The Australian dollar rose to six-week highs on Monday, fired by demand in Asia and the relentless rise in commodity prices, although the rally began to lose steam through profit-taking late in the session. The Aussie was $0.7771/75, below an intra-day high of $0.7790 and compared with $0.7720/24 late here on Friday, according to Reuters data.
"Commodities have been strong, with metals particularly good," said John Kyriakopoulos, currency strategist at National Australia Bank.
"That combined with increasing risk appetite for the currency as a carry trade are driving things today."
"I would expect near-term appreciation could continue towards 78.50 US cents, although beyond that I'd be concerned on a risk basis given probable further US rate rises and possible renewed speculation about global growth given high oil prices."
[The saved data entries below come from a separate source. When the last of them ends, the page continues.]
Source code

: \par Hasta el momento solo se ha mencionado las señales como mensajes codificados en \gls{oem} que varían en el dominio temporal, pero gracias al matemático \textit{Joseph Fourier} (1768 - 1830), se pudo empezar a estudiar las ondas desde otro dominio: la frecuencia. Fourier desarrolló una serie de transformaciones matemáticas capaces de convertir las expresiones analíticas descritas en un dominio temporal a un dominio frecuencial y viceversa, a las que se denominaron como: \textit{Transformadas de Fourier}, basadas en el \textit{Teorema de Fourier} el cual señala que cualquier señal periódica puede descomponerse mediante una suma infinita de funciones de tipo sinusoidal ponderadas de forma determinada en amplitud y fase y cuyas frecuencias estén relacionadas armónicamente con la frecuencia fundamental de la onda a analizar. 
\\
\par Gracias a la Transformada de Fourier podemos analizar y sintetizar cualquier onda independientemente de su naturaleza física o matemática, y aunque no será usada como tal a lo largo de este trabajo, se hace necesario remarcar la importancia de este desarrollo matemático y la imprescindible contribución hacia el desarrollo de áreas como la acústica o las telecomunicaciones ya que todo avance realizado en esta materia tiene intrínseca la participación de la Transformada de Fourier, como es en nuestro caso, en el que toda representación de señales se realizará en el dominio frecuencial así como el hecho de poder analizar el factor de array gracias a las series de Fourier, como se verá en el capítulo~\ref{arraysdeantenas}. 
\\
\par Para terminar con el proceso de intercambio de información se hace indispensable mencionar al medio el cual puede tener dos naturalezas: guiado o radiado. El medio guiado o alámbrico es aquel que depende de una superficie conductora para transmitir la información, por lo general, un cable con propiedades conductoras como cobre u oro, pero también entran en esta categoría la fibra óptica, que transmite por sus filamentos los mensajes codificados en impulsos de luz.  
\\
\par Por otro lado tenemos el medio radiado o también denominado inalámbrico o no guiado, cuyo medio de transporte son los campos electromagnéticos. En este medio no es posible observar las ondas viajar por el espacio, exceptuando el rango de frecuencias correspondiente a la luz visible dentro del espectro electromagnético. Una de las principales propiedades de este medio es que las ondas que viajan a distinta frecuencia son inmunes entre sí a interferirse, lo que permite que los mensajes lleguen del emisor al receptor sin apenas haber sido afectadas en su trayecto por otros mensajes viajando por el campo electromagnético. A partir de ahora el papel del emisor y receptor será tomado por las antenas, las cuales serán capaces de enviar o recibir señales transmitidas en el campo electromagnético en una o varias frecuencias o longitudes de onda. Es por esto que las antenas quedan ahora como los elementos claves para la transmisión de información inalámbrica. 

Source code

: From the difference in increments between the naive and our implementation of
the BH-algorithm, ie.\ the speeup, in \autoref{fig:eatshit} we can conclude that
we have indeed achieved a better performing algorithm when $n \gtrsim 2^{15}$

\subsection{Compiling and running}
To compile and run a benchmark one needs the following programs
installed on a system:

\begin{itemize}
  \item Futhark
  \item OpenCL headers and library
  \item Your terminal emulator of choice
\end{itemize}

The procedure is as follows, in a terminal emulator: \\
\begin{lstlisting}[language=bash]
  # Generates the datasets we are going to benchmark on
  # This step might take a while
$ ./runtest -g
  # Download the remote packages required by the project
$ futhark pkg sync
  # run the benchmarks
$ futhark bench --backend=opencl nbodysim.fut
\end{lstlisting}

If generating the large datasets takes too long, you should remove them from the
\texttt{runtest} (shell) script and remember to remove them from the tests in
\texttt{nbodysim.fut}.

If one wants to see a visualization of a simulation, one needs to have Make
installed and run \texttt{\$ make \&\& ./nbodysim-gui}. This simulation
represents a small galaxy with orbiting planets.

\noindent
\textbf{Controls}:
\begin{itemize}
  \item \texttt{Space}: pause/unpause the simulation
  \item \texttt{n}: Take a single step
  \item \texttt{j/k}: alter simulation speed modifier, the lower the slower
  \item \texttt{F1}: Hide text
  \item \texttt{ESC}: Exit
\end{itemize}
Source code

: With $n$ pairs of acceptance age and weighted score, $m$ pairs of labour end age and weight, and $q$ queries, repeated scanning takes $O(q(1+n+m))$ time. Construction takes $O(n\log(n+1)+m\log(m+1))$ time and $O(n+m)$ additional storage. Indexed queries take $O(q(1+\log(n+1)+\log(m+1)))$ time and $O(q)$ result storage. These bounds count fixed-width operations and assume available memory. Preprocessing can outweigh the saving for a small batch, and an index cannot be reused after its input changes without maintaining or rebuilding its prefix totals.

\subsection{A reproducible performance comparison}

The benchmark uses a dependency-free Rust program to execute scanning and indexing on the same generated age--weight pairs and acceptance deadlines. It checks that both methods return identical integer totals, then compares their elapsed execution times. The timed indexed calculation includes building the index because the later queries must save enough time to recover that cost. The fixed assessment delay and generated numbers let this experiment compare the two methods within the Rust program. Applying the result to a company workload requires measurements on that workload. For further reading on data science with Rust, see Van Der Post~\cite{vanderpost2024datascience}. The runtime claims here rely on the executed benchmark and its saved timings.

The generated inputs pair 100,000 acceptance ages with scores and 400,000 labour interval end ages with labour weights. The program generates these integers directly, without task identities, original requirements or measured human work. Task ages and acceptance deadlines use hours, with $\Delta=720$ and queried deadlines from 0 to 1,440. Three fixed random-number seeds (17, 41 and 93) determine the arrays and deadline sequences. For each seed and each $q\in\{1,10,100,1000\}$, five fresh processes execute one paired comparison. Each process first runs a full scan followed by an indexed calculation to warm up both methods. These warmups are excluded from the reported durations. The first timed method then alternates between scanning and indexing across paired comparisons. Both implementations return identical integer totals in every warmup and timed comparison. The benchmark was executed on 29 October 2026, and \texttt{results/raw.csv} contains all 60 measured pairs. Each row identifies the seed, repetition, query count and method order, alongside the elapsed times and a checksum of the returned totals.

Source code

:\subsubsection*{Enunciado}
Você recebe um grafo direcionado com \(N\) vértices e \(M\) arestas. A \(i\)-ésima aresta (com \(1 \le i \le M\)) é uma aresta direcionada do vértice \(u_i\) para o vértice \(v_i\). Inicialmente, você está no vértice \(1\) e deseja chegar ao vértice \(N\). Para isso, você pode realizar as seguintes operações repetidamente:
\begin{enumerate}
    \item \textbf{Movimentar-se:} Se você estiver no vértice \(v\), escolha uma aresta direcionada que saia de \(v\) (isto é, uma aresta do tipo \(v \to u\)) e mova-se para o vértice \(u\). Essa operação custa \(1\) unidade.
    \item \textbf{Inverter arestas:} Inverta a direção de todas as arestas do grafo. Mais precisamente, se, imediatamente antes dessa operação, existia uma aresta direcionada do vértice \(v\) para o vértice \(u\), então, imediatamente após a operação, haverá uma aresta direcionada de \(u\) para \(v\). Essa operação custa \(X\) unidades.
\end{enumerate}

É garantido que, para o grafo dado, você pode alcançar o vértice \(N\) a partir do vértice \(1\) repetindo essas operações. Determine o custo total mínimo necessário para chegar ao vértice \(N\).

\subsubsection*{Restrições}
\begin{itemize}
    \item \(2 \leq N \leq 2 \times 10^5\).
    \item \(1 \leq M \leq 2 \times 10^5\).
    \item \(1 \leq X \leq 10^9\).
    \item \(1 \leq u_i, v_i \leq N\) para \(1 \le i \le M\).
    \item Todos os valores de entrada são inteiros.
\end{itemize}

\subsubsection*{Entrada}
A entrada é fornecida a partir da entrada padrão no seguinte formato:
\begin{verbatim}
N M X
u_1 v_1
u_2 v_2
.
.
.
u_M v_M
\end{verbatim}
Commodities extended last week's solid performance in Asian trading with investors jumping into copper futures to drive London Metal Exchange (LME) copper beyond previous record highs touched in post-floor trading on Friday.
Reflecting gains in the LME contract, Shanghai copper futures touched their four percent daily limit while gold continued to attract both end-user and fund demand across the region.
The strength of prices led the government to raise its forecast for Australia's important commodity exports to A$116 billion ($91 billion) for the 2005/06 fiscal year, which would be a 15 percent rise on the previous year.